Feeling crummy meant it was hard to get him to drink much. I didn’t give up for fear of dehydration and thankfully, was able to get him to drink enough water and diluted juice (he will not drink soft drinks) to ease my mind at least a little. Was he going to be sick again? Oh, the guessing game. He was pretty quiet all day, watching some TV and listening to music. There is a saying – Give a sick man medicine. Give a sad man, music. Seemed the virus had to run its course but I think the music helped his feelings.

That day if I said “bless his heart” and “I feel so sorry for him” and “it’s going to be okay” once, I said it a dozen times. I just cannot stand for him to be sick. Fortunately as the day went on, I could see him perk up. He decided he would eat a little and moved around the house more. Good sign.

Knowing he had not slept good the night before and he hadn’t slept during the day, I wanted to get him to bed at a decent time. It was a pretty exhausting day and felt we all needed an early bedtime. Around nine, I started to his room and told him it was time to get ready for bed. What happened next, was fantastic and quite comical.

As I approached Jacob, he pushed me, using both hands, back into our den. He showed me the recliner and made me sit in it.
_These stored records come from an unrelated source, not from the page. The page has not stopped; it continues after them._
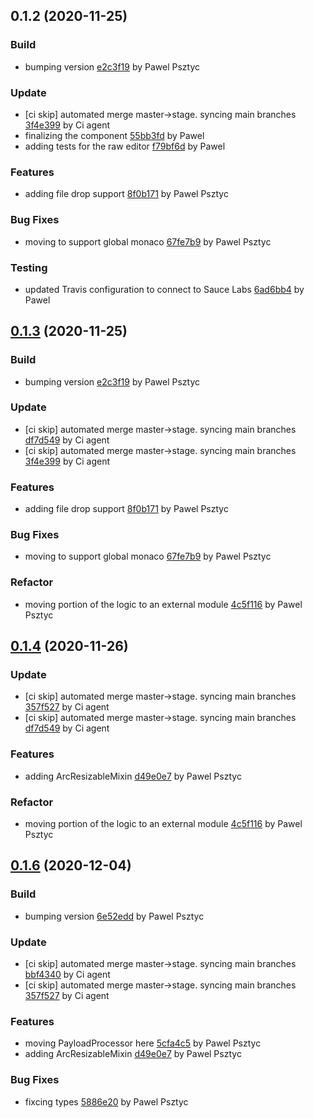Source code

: <a name="0.1.2"></a>
## 0.1.2 (2020-11-25)

### Build

* bumping version [e2c3f19](https://github.com/advanced-rest-client/body-editor/commit/e2c3f19e819d0df01e15cfaa19a59a0c19a6f257) by Pawel Psztyc


### Update

* [ci skip] automated merge master->stage. syncing main branches [3f4e399](https://github.com/advanced-rest-client/body-editor/commit/3f4e399bb13db9b2448b5665778cdfaca8c165dc) by Ci agent
* finalizing the component [55bb3fd](https://github.com/advanced-rest-client/body-editor/commit/55bb3fda808a653abde777d2c80f01c8e78153a1) by Pawel
* adding tests for the raw editor [f79bf6d](https://github.com/advanced-rest-client/body-editor/commit/f79bf6da686446c1229d687ace357585cb54dc51) by Pawel


### Features

* adding file drop support [8f0b171](https://github.com/advanced-rest-client/body-editor/commit/8f0b171d119c654388ce7c3fc7d22749d89cd2ac) by Pawel Psztyc


### Bug Fixes

* moving to support global monaco [67fe7b9](https://github.com/advanced-rest-client/body-editor/commit/67fe7b946be5e207aeab00f02d720ff69d361163) by Pawel Psztyc


### Testing

* updated Travis configuration to connect to Sauce Labs [6ad6bb4](https://github.com/advanced-rest-client/body-editor/commit/6ad6bb421a90a68b8bb3d2b02f7a08b76ec79f25) by Pawel


<a name="0.1.3"></a>
## [0.1.3](https://github.com/advanced-rest-client/body-editor/compare/0.1.0...0.1.3) (2020-11-25)

### Build

* bumping version [e2c3f19](https://github.com/advanced-rest-client/body-editor/commit/e2c3f19e819d0df01e15cfaa19a59a0c19a6f257) by Pawel Psztyc


### Update

* [ci skip] automated merge master->stage. syncing main branches [df7d549](https://github.com/advanced-rest-client/body-editor/commit/df7d54901932f1e8bdc524c1ba14812451abd163) by Ci agent
* [ci skip] automated merge master->stage. syncing main branches [3f4e399](https://github.com/advanced-rest-client/body-editor/commit/3f4e399bb13db9b2448b5665778cdfaca8c165dc) by Ci agent


### Features

* adding file drop support [8f0b171](https://github.com/advanced-rest-client/body-editor/commit/8f0b171d119c654388ce7c3fc7d22749d89cd2ac) by Pawel Psztyc


### Bug Fixes

* moving to support global monaco [67fe7b9](https://github.com/advanced-rest-client/body-editor/commit/67fe7b946be5e207aeab00f02d720ff69d361163) by Pawel Psztyc


### Refactor

* moving portion of the logic to an external module [4c5f116](https://github.com/advanced-rest-client/body-editor/commit/4c5f1162258aad9530d544bb1b4e1a2a6b4b5007) by Pawel Psztyc


<a name="0.1.4"></a>
## [0.1.4](https://github.com/advanced-rest-client/body-editor/compare/0.1.2...0.1.4) (2020-11-26)

### Update

* [ci skip] automated merge master->stage. syncing main branches [357f527](https://github.com/advanced-rest-client/body-editor/commit/357f5272eefbd2002fbe40467f95822451cc922d) by Ci agent
* [ci skip] automated merge master->stage. syncing main branches [df7d549](https://github.com/advanced-rest-client/body-editor/commit/df7d54901932f1e8bdc524c1ba14812451abd163) by Ci agent


### Features

* adding ArcResizableMixin [d49e0e7](https://github.com/advanced-rest-client/body-editor/commit/d49e0e73fa0cda44baa5c50739a24b24a2348d00) by Pawel Psztyc


### Refactor

* moving portion of the logic to an external module [4c5f116](https://github.com/advanced-rest-client/body-editor/commit/4c5f1162258aad9530d544bb1b4e1a2a6b4b5007) by Pawel Psztyc


<a name="0.1.6"></a>
## [0.1.6](https://github.com/advanced-rest-client/body-editor/compare/0.1.3...0.1.6) (2020-12-04)

### Build

* bumping version [6e52edd](https://github.com/advanced-rest-client/body-editor/commit/6e52edd33203b0ce357bb010f247953fa72de7bc) by Pawel Psztyc


### Update

* [ci skip] automated merge master->stage. syncing main branches [bbf4340](https://github.com/advanced-rest-client/body-editor/commit/bbf43409e886b828ce153972e9251cbe5d55e664) by Ci agent
* [ci skip] automated merge master->stage. syncing main branches [357f527](https://github.com/advanced-rest-client/body-editor/commit/357f5272eefbd2002fbe40467f95822451cc922d) by Ci agent


### Features

* moving PayloadProcessor here [5cfa4c5](https://github.com/advanced-rest-client/body-editor/commit/5cfa4c5807f29de88da6e3757fc0e3c3d2c765e8) by Pawel Psztyc
* adding ArcResizableMixin [d49e0e7](https://github.com/advanced-rest-client/body-editor/commit/d49e0e73fa0cda44baa5c50739a24b24a2348d00) by Pawel Psztyc


### Bug Fixes

* fixcing types [5886e20](https://github.com/advanced-rest-client/body-editor/commit/5886e208e279466f21b3db92f8b7fdbde3ff027a) by Pawel Psztyc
He handed me a blanket (to get comfortable and cozy). He pulled the lever on the recliner to make sure I was nice and relaxed with my feet propped up. Once he was satisfied that he had thwarted the bedtime mission, he went back to his room, closing the hall door behind him. NO KIDDING! I laughed out loud. Little rascal was definitely feeling better. Thinking that was such a clear signal, I had to grant him an extended play time, so Mike and I sat in the den talking. A few minutes passed and Jacob eased the hall door open and ever so slowly peeked in to see what we were doing. Then he hurriedly closed it and went back to his room.
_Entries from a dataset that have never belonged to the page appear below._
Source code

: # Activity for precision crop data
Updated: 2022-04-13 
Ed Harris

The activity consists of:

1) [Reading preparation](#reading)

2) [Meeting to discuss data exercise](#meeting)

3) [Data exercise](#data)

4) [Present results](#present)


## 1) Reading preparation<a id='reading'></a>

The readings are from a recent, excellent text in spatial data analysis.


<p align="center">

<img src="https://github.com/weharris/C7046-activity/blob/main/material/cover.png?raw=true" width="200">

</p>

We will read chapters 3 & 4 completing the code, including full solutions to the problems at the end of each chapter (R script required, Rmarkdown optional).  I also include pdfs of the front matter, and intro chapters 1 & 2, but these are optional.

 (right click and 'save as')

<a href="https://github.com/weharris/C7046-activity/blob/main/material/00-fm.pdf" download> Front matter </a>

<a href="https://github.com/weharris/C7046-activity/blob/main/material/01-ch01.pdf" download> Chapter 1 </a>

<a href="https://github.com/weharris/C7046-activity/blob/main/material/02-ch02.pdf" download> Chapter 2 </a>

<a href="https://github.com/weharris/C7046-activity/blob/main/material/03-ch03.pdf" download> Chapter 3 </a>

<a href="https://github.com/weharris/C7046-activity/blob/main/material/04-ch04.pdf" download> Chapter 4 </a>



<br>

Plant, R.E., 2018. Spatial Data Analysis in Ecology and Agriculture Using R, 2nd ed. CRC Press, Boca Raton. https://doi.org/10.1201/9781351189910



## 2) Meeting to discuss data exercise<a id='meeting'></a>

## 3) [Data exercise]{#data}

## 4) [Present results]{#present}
Bless his heart. Obviously, he was NOT ready to go to bed and wanted me to chill out while he played a while longer. I didn’t have to wonder and figure that one out. The day ended without another round of the guessing game. And Jacob had put a smile on my concerned face and sick heart.

The Go-To Gal

Mother’s Day is coming up soon so I volunteered to write something about Jacob for this blog. I’m better at writing short smart aleck comments on Facebook, but I will give this a try.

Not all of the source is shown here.